A completeness factor scales the objective score down sharply when the rebuild is far sparser than the target (blank / placeholder renders).

All sub-scores are stored. Scoring is decoupled from rendering: uibench-rescore recomputes scores on saved renders (objective metrics free; the judge re-runs against the original) without re-rendering anything.

Cost capture

Every cell records the USD cost of each model call it makes — the vision description, the harness rebuild, and the judge evaluation — plus a total. Any leg may be unknown for a given provider; unknown values are reported as — and are never assumed to be zero.

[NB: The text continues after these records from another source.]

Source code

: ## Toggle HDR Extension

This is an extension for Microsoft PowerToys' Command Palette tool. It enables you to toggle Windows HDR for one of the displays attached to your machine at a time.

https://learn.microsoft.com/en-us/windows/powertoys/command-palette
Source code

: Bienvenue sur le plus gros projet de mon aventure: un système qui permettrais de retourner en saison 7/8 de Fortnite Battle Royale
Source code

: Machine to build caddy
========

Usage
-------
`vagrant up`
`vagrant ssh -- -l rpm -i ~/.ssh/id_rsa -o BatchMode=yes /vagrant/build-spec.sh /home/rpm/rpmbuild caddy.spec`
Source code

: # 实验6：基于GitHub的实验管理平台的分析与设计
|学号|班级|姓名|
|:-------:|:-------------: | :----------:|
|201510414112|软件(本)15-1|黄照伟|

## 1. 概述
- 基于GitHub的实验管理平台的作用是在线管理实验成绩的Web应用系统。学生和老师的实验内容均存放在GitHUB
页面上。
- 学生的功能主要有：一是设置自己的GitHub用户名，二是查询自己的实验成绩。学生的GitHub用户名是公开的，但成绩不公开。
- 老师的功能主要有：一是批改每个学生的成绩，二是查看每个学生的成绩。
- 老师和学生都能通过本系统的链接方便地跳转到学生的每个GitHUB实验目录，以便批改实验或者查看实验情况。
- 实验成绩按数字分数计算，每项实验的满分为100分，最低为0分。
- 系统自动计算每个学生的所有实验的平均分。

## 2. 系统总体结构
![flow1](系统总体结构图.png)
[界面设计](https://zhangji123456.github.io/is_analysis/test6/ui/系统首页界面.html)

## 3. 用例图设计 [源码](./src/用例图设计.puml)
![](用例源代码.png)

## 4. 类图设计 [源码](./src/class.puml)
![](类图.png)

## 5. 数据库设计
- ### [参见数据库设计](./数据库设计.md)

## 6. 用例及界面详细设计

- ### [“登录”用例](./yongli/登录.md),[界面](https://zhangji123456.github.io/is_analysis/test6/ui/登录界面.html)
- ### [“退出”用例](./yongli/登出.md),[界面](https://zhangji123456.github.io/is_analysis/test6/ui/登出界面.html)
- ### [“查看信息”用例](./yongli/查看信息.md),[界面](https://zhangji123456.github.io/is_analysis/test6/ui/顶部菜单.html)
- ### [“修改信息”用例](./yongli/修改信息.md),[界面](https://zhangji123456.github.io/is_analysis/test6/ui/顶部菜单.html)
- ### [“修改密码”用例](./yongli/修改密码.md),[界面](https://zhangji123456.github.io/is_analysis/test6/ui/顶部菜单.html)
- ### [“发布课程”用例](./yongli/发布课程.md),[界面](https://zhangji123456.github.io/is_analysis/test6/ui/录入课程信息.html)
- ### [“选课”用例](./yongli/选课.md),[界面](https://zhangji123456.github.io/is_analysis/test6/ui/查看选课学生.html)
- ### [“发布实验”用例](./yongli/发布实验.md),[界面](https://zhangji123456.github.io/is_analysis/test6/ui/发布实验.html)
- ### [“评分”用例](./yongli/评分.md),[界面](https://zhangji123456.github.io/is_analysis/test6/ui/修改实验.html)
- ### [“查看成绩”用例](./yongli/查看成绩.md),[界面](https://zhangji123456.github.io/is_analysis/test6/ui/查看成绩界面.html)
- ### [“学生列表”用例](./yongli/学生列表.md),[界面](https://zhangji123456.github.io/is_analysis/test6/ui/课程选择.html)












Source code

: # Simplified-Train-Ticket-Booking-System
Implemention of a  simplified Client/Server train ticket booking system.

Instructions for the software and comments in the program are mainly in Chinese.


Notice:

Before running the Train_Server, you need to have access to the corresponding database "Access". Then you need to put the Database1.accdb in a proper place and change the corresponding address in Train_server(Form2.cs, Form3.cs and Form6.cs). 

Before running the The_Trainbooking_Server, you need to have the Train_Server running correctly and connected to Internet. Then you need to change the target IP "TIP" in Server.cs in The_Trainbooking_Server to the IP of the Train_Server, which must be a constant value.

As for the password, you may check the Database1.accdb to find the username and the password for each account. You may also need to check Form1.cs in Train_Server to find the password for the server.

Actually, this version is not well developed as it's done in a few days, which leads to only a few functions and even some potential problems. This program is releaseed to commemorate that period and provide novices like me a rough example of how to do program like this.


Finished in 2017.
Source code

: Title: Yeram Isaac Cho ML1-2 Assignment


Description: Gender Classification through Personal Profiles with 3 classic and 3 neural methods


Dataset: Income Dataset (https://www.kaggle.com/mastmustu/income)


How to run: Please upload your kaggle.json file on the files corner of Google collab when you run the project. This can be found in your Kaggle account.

The gallery shows cost-to-create per rebuild, and the full-pipeline leaderboard reports mean cost per configuration so quality can be read against price.

One-shot from a PRD

The second benchmark removes the screenshot entirely. A coding harness is handed a written product requirements document and asked to build the whole app in one shot. The render is then scored by an AI judge on PRD adherence across six criteria:

feature coverage — are the specified features actually present?
visual fidelity — does it look like a finished, intentional product?
layout — structure and hierarchy of the screen.
interactions — interactive affordances called for by the spec.
polish — spacing, states, and finishing details.
justifications present — did the harness explain its design decisions?

See the one-shot leaderboard for the latest PRD run, including per-criterion scores, cost, and the generated source for each app.

Fairness

Every harness starts from an identical pinned Expo scaffold with a frozen dependency set and local placeholder assets, copied fresh per run.
One identical task prompt is injected into every harness via its non-interactive CLI; only the harness and model vary.
Bounds are identical: wall-clock timeout, and any added dependency or non-compiling output is recorded as a deviation / failure, never silently ignored.
A run can fail at three points — harness error, build/render failure, or a blank render — and each is a measured outcome scored 0 that counts toward the model's average (and is shown as a fail count on the leaderboard), not a skip. A pure infrastructure flake (Metro / simulator) is the one exception: it is retried and excluded, never blamed on the model.

This run

run v1

dataset v1

vision anthropic/claude-opus-4.5, google/gemini-2.5-pro

opencode deepseek/deepseek-v4-pro

codex gpt-5.5

claude-code sonnet

judge openai/gpt-4.1

blend judge 0.7 · objective 0.3

Interactive demos

Every rebuild card in the gallery has a segmented Image / Live / Code control. Live runs the rebuild in your browser via react-native-web; Code opens the source in an Expo Snack editor. Clicking a card opens a full-size comparison with the same controls beside the original and the scores.

Live demos use react-native-web, not the iOS simulator the benchmark scores against. Fonts, shadows, and native-only APIs can diverge from the scored render — and a few rebuilds that depend on unsupported native modules or bundled assets have no Live/Code demo. For the true scored look, use the Image view (the scored PNG).

Known limitations (v1)

Rebuilds render inside Expo Go, which overlays a small developer "Tools" button in the top-right corner of every render — a uniform artifact present on rebuilds but not originals.
Small rosters and a single repeat per cell: this is a proof of the full pipeline, not a high-statistics ranking.
Objective metrics are heuristics: edge-IoU and OCR tolerate fonts and anti-aliasing imperfectly, so the AI judge carries most of the signal.
Cost is only as accurate as each provider's reported usage; some legs may be unattributed.